2.1 Simulation Driven Product Development (SDPD)

A drive exists for expanding the part of the product development that is done through simulations. The automotive industry is no exception, rather the opposite (Johansson & Sätterman, 2012). There is a vast variety of reasons for this drive. To start with, an expanded world market has led to reduced product prices whilst the quality demand has been maintained in many markets. More virtual work instead of physical work will lead to reduced expenses, which is the solution for the equation of decreasing price at constant quality (Wall, 2007). Another injector is the fact that the product life cycle has reduced and still is reducing for a variety of products, because of this it is desirable to reduce the time-to-market. Transforming work from being performed physically into virtually will achieve this as well. (Johansson & Sätterman, 2012)

Customer awareness regarding sustainability is also a factor that is gaining more and more importance. A product’s socio-ecological impact over its entire life cycle can be improved through more virtually based decisions during the product development. Working virtually instead of physically has great potential for both saving resources and minimising waste. Hence, SDPD can be useful from a sustainability perspective as well. (Wall, 2007)

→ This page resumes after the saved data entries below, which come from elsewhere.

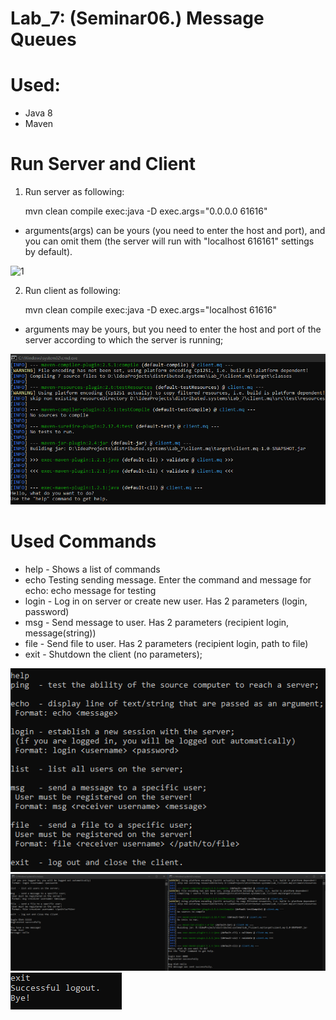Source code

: # Lab_7: (Seminar06.) Message Queues

# Used:

- Java 8
- Maven

# Run Server and Client

1) Run server as following:

    mvn clean compile exec:java -D exec.args="0.0.0.0 61616"

- arguments(args) can be yours (you need to enter the host and port), and you can omit them (the server will run with "localhost 616161" settings by default).

![1](https://github.com/Oleh-Synytskyi/distributed.systems/tree/master/Lab_7/Images/1.png)


2) Run client as following:

    mvn clean compile exec:java -D exec.args="localhost 61616"
- arguments may be yours, but you need to enter the host and port of the server according to which the server is running;

![2](https://github.com/Oleh-Synytskyi/distributed.systems/blob/master/Lab_7/Images/2.png)

# Used Commands

- help - Shows a list of commands
- echo Testing sending message. Enter the command and message for echo:
    echo message for testing
- login - Log in on server or create new user. Has 2 parameters (login, password)
- msg - Send message to user. Has 2 parameters (recipient login, message(string))
- file - Send file to user. Has 2 parameters (recipient login, path to file)
- exit - Shutdown the client (no parameters);
         
 ![3](https://github.com/Oleh-Synytskyi/distributed.systems/blob/master/Lab_7/Images/3.png)
 ![4](https://github.com/Oleh-Synytskyi/distributed.systems/blob/master/Lab_7/Images/4.png)
 ![5](https://github.com/Oleh-Synytskyi/distributed.systems/blob/master/Lab_7/Images/5.png)

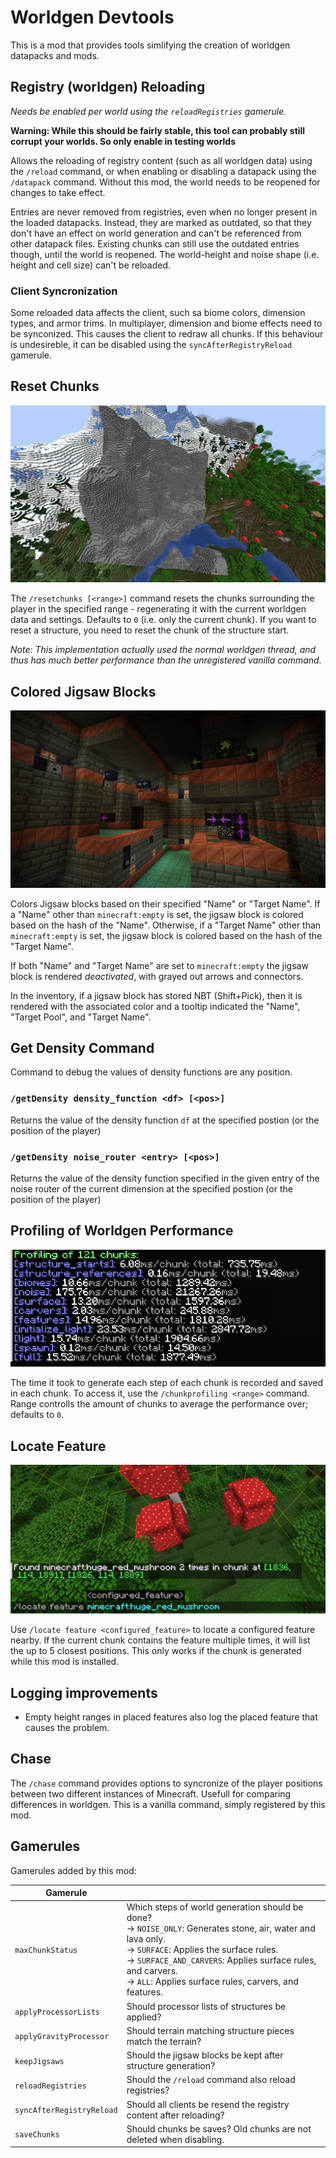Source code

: # Worldgen Devtools

This is a mod that provides tools simlifying the creation of worldgen datapacks and mods.

## Registry (worldgen) Reloading

*Needs be enabled per world using the `reloadRegistries` gamerule.*

**Warning: While this should be fairly stable, this tool can probably still corrupt your worlds. So only enable in testing worlds**

Allows the reloading of registry content (such as all worldgen data) using the `/reload` command, or when enabling or
disabling a datapack using the `/datapack` command. Without this mod, the world needs to be reopened for changes to take
effect.

Entries are never removed from registries, even when no longer present in the loaded datapacks. Instead, they are marked as
outdated, so that they don't have an effect on world generation and can't be referenced from other datapack files.
Existing chunks can still use the outdated entries though, until the world is reopened. The world-height and noise shape
(i.e. height and cell size) can't be reloaded.

### Client Syncronization

Some reloaded data affects the client, such sa biome colors, dimension types, and armor trims. In multiplayer, dimension
and biome effects need to be synconized. This causes the client to redraw all chunks. If this behaviour is undesireble,
it can be disabled using the `syncAfterRegistryReload` gamerule.

## Reset Chunks
![Resetting chunks to NOISE_ONLY](docs/images/noise_only.png)


The `/resetchunks [<range>]` command resets the chunks surrounding the player in the specified range - regenerating it with the current worldgen data and settings. Defaults to `0` (i.e. only the current chunk). If you want to reset a structure, you need to reset the chunk of the structure start.

*Note: This implementation actually used the normal worldgen thread, and thus has much better performance than the unregistered vanilla command.*

## Colored Jigsaw Blocks
![Colored jigsaw blocks in a trial chamber](docs/images/colored_jigsaws.png)

Colors Jigsaw blocks based on their specified "Name" or "Target Name". If a "Name" other than `minecraft:empty` is set,
the jigsaw block is colored based on the hash of the "Name". Otherwise, if a "Target Name" other than `minecraft:empty`
is set, the jigsaw block is colored based on the hash of the "Target Name".

If both "Name" and "Target Name" are set to `minecraft:empty` the jigsaw block is rendered *deactivated*, with grayed
out arrows and connectors.

In the inventory, if a jigsaw block has stored NBT (Shift+Pick), then it is rendered with the associated color and a
tooltip indicated the "Name", "Target Pool", and "Target Name".

## Get Density Command

Command to debug the values of density functions are any position.

### `/getDensity density_function <df> [<pos>]`

Returns the value of the density function `df` at the specified postion (or the position of the player)

### `/getDensity noise_router <entry> [<pos>]`

Returns the value of the density function specified in the given entry of the noise router of the current dimension at
the specified postion (or the position of the player)

## Profiling of Worldgen Performance

![Chunk profiling example](docs/images/chunk_profiling.png)

The time it took to generate each step of each chunk is recorded and saved in each chunk. To access it, use
the `/chunkprofiling <range>` command. Range controlls the amount of chunks to average the performance over; defaults
to `0`.

## Locate Feature

![Locating huge red mushrooms](docs/images/locate_feature.png)

Use `/locate feature <configured_feature>` to locate a configured feature nearby. If the current chunk contains the feature
multiple times, it will list the up to 5 closest positions. This only works if the chunk is generated while this mod is
installed.

## Logging improvements
- Empty height ranges in placed features also log the placed feature that causes the problem. 

## Chase

The `/chase` command provides options to syncronize of the player positions between two different instances of Minecraft. Usefull for
comparing differences in worldgen. This is a vanilla command, simply registered by this mod.

## Gamerules

Gamerules added by this mod:

| Gamerule                   |                                                                                                                                                                                                                                                                                                    |
|----------------------------|----------------------------------------------------------------------------------------------------------------------------------------------------------------------------------------------------------------------------------------------------------------------------------------------------|
| `maxChunkStatus`           | Which steps of world generation should be done? <br/> -> `NOISE_ONLY`: Generates stone, air, water and lava only. <br/> -> `SURFACE`: Applies the surface rules. <br/> -> `SURFACE_AND_CARVERS`: Applies surface rules, and carvers. <br/> -> `ALL`: Applies surface rules, carvers, and features. |
| `applyProcessorLists`      | Should processor lists of structures be applied?                                                                                                                                                                                                                                                   |
| `applyGravityProcessor`    | Should terrain matching structure pieces match the terrain?                                                                                                                                                                                                                                        |
| `keepJigsaws`              | Should the jigsaw blocks be kept after structure generation?                                                                                                                                                                                                                                       |
| `reloadRegistries`         | Should the `/reload` command also reload registries?                                                                                                                                                                                                                                               |
| `syncAfterRegistryReload`  | Should all clients be resend the registry content after reloading?                                                                                                                                                                                                                                 |
| `saveChunks`               | Should chunks be saves? Old chunks are not deleted when disabling.                                                                                                                                                                                                                                 |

Historically, simulations (in particular finite element analysis (FEA)) have been used for verification of a close to finalized design. Instead of this usage, the desire now is to utilize this tool during the design process (Adams, 2006). By doing so, the total lead-time would be reduced since correct decisions would be made regarding a design at an earlier stage instead of at the last minute. Expanding the use of simulations has, and still is, becoming more and more feasible since techniques and software are getting mature and more accurate. (Larsson, 2001)

This progression is the same as saying that the process is going from being based on Simulation

Driven Design (SDD) to being based on Simulation Driven Product Development (SDPD).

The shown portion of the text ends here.